→ Problem to work on: Only an exact repetition of all the entries will be accepted.

=== Data for review ===

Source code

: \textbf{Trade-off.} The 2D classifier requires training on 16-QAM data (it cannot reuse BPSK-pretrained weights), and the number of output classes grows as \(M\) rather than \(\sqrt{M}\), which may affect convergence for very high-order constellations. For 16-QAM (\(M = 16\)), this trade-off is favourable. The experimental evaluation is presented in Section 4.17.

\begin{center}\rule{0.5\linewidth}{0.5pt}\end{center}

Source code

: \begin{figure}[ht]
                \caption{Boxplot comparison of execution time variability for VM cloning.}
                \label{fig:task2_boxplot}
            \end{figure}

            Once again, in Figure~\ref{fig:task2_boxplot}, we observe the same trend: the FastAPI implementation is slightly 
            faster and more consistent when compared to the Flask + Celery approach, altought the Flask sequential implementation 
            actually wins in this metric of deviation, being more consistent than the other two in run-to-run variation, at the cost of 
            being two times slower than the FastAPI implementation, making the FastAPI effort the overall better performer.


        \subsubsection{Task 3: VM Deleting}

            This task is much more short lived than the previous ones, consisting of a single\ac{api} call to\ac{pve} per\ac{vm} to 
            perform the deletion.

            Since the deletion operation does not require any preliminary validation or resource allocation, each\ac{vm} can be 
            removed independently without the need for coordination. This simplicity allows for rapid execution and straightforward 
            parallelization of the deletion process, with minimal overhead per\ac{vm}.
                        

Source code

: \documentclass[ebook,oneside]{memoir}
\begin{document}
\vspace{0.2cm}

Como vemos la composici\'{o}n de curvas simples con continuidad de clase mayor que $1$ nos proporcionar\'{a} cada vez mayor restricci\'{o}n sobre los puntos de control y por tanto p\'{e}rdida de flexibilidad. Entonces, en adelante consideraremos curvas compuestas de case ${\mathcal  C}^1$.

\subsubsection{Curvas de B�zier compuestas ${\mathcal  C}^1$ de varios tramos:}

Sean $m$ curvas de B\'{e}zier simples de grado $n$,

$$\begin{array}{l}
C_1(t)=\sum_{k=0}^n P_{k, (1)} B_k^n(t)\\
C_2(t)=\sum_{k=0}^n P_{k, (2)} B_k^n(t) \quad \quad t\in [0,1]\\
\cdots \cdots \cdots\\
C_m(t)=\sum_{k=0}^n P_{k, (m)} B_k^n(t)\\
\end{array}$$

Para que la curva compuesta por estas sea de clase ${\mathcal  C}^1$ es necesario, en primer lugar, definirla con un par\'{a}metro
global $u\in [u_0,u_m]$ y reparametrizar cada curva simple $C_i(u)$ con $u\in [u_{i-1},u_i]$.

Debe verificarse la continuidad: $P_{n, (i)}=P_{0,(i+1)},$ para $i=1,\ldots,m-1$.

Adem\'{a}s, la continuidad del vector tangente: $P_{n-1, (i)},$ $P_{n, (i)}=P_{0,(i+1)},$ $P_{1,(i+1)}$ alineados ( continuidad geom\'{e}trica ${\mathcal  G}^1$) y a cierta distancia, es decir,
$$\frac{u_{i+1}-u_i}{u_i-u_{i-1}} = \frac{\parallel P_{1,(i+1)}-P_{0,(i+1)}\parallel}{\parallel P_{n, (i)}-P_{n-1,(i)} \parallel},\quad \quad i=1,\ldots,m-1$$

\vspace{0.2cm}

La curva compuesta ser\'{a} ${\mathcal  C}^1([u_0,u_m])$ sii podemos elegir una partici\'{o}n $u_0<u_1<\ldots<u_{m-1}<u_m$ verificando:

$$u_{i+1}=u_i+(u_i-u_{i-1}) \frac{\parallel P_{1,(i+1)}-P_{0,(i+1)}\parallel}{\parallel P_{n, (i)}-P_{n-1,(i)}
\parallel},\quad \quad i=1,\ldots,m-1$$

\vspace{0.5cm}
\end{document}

===

→ Result of this task:
Source code

: \textbf{Trade-off.} The 2D classifier requires training on 16-QAM data (it cannot reuse BPSK-pretrained weights), and the number of output classes grows as \(M\) rather than \(\sqrt{M}\), which may affect convergence for very high-order constellations. For 16-QAM (\(M = 16\)), this trade-off is favourable. The experimental evaluation is presented in Section 4.17.

\begin{center}\rule{0.5\linewidth}{0.5pt}\end{center}

Source code

: \begin{figure}[ht]
                \caption{Boxplot comparison of execution time variability for VM cloning.}
                \label{fig:task2_boxplot}
            \end{figure}

            Once again, in Figure~\ref{fig:task2_boxplot}, we observe the same trend: the FastAPI implementation is slightly 
            faster and more consistent when compared to the Flask + Celery approach, altought the Flask sequential implementation 
            actually wins in this metric of deviation, being more consistent than the other two in run-to-run variation, at the cost of 
            being two times slower than the FastAPI implementation, making the FastAPI effort the overall better performer.


        \subsubsection{Task 3: VM Deleting}

            This task is much more short lived than the previous ones, consisting of a single\ac{api} call to\ac{pve} per\ac{vm} to 
            perform the deletion.

            Since the deletion operation does not require any preliminary validation or resource allocation, each\ac{vm} can be 
            removed independently without the need for coordination. This simplicity allows for rapid execution and straightforward 
            parallelization of the deletion process, with minimal overhead per\ac{vm}.
                        

Source code

: \documentclass[ebook,oneside]{memoir}
\begin{document}
\vspace{0.2cm}

Como vemos la composici\'{o}n de curvas simples con continuidad de clase mayor que $1$ nos proporcionar\'{a} cada vez mayor restricci\'{o}n sobre los puntos de control y por tanto p\'{e}rdida de flexibilidad. Entonces, en adelante consideraremos curvas compuestas de case ${\mathcal  C}^1$.

\subsubsection{Curvas de B�zier compuestas ${\mathcal  C}^1$ de varios tramos:}

Sean $m$ curvas de B\'{e}zier simples de grado $n$,

$$\begin{array}{l}
C_1(t)=\sum_{k=0}^n P_{k, (1)} B_k^n(t)\\
C_2(t)=\sum_{k=0}^n P_{k, (2)} B_k^n(t) \quad \quad t\in [0,1]\\
\cdots \cdots \cdots\\
C_m(t)=\sum_{k=0}^n P_{k, (m)} B_k^n(t)\\
\end{array}$$

Para que la curva compuesta por estas sea de clase ${\mathcal  C}^1$ es necesario, en primer lugar, definirla con un par\'{a}metro
global $u\in [u_0,u_m]$ y reparametrizar cada curva simple $C_i(u)$ con $u\in [u_{i-1},u_i]$.

Debe verificarse la continuidad: $P_{n, (i)}=P_{0,(i+1)},$ para $i=1,\ldots,m-1$.

Adem\'{a}s, la continuidad del vector tangente: $P_{n-1, (i)},$ $P_{n, (i)}=P_{0,(i+1)},$ $P_{1,(i+1)}$ alineados ( continuidad geom\'{e}trica ${\mathcal  G}^1$) y a cierta distancia, es decir,
$$\frac{u_{i+1}-u_i}{u_i-u_{i-1}} = \frac{\parallel P_{1,(i+1)}-P_{0,(i+1)}\parallel}{\parallel P_{n, (i)}-P_{n-1,(i)} \parallel},\quad \quad i=1,\ldots,m-1$$

\vspace{0.2cm}

La curva compuesta ser\'{a} ${\mathcal  C}^1([u_0,u_m])$ sii podemos elegir una partici\'{o}n $u_0<u_1<\ldots<u_{m-1}<u_m$ verificando:

$$u_{i+1}=u_i+(u_i-u_{i-1}) \frac{\parallel P_{1,(i+1)}-P_{0,(i+1)}\parallel}{\parallel P_{n, (i)}-P_{n-1,(i)}
\parallel},\quad \quad i=1,\ldots,m-1$$

\vspace{0.5cm}
\end{document}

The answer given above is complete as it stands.